Der Abend hatte für Kirk glamourös begonnen. Sie trug ein leichtes Tüllkleid mit Flatterärmeln von Theia und eine weiße Gucci-Ledertasche. Auf Videos ist zu sehen, wie sie sich angeregt mit ihrem Sitznachbarn unterhält. Am Tisch saß auch US-Geheimdienstchefin Tulsi Gabbard. Doch dann fielen die Schüsse. Kirk, die erst vor Kurzem die Geschäftsführung von Charlie Kirks Organisation Turning Point USA (TPUSA) übernommen hatte, ist seit dem Tod ihres Mannes Anfeindungen ausgesetzt. Anfang April sagte sie einen gemeinsamen Auftritt mit US-Vizepräsident JD Vance (41) wegen Drohungen ab.

Hintergründe der Tat

US-Präsident Donald Trump (79) blieb unverletzt und wurde von der Bühne gebracht.
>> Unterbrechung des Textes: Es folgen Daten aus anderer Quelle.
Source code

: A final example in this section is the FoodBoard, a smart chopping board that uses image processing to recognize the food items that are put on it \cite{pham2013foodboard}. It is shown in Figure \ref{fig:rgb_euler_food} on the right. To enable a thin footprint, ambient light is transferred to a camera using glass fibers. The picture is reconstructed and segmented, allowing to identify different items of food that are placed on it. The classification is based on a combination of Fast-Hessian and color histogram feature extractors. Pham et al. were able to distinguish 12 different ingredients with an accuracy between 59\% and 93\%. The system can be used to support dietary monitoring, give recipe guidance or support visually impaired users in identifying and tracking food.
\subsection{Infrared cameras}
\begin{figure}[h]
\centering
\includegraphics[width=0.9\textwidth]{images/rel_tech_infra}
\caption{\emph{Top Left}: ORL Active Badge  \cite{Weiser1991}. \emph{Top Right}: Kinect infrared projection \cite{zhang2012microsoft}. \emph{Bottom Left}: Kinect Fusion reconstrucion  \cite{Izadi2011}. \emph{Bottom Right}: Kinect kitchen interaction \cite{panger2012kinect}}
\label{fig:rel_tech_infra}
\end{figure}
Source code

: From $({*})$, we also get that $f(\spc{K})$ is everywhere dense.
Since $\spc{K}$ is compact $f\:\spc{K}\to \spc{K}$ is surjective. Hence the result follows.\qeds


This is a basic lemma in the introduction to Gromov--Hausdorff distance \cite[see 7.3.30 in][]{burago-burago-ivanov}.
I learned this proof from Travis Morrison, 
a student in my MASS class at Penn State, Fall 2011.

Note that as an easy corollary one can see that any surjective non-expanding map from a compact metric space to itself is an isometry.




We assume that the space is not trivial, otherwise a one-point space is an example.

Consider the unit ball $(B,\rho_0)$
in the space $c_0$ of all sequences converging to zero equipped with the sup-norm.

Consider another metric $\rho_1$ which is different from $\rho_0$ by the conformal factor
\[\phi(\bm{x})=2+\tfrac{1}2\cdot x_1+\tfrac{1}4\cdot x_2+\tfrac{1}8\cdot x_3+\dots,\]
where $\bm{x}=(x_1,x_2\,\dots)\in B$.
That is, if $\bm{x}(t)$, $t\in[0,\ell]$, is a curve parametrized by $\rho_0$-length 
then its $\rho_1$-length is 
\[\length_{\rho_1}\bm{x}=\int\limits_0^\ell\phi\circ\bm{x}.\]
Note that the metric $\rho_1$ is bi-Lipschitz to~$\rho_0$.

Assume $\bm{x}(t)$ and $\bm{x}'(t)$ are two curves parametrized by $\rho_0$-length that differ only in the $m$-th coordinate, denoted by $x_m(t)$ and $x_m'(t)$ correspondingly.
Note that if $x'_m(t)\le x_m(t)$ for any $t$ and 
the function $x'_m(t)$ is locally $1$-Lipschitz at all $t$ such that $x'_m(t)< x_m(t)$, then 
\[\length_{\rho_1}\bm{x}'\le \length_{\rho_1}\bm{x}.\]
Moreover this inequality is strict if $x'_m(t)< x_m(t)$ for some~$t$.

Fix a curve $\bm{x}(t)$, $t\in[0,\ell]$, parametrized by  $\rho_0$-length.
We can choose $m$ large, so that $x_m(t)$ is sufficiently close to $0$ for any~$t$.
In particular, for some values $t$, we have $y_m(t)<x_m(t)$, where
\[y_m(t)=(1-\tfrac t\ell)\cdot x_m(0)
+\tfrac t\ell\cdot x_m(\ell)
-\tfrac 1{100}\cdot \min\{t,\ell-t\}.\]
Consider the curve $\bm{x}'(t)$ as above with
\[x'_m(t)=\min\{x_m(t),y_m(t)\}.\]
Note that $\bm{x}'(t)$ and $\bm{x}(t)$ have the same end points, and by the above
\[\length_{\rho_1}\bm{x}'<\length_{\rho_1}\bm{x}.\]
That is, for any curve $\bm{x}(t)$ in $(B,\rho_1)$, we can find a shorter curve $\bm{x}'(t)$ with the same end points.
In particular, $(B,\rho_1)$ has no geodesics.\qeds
Der mutmaßliche Attentäter Cole Tomas Allen, der sich als Gast im Hotel eingebucht hatte, wurde festgenommen. Er soll am Montag einem Haftrichter vorgeführt werden. Die Ermittler gehen von einem Einzeltäter aus. Erst am Freitag hatte Erika Kirk ein Treffen mit Trump im Weißen Haus vermittelt, an dem auch Gesundheitsminister Robert F. Kennedy Jr. (72) und Vertreter der MAHA-Bewegung (Make America Healthy Again) teilnahmen. Hintergrund: Laut einer Umfrage glaubt fast die Hälfte der MAHA-Anhänger, dass die Regierung ihre Ziele nicht ausreichend umsetzt, obwohl sie Trump 2024 ins Amt half.

Traumatische Wiederholung

Für Kirk ist der Vorfall eine schreckliche Wiederholung des Attentats auf ihren Mann. Charlie Kirk wurde im November 2025 bei einem Auftritt vor Studenten in Utah erschossen. Das Paar hinterlässt zwei kleine Kinder. Seitdem kämpft Erika Kirk nicht nur mit ihrer Trauer, sondern auch mit öffentlichen Anfeindungen. Der Schock beim Dinner hat alte Wunden aufgerissen. Anwesende berichten, dass sie völlig aufgelöst war und nur noch nach Hause wollte – zu ihren Kindern, in Sicherheit.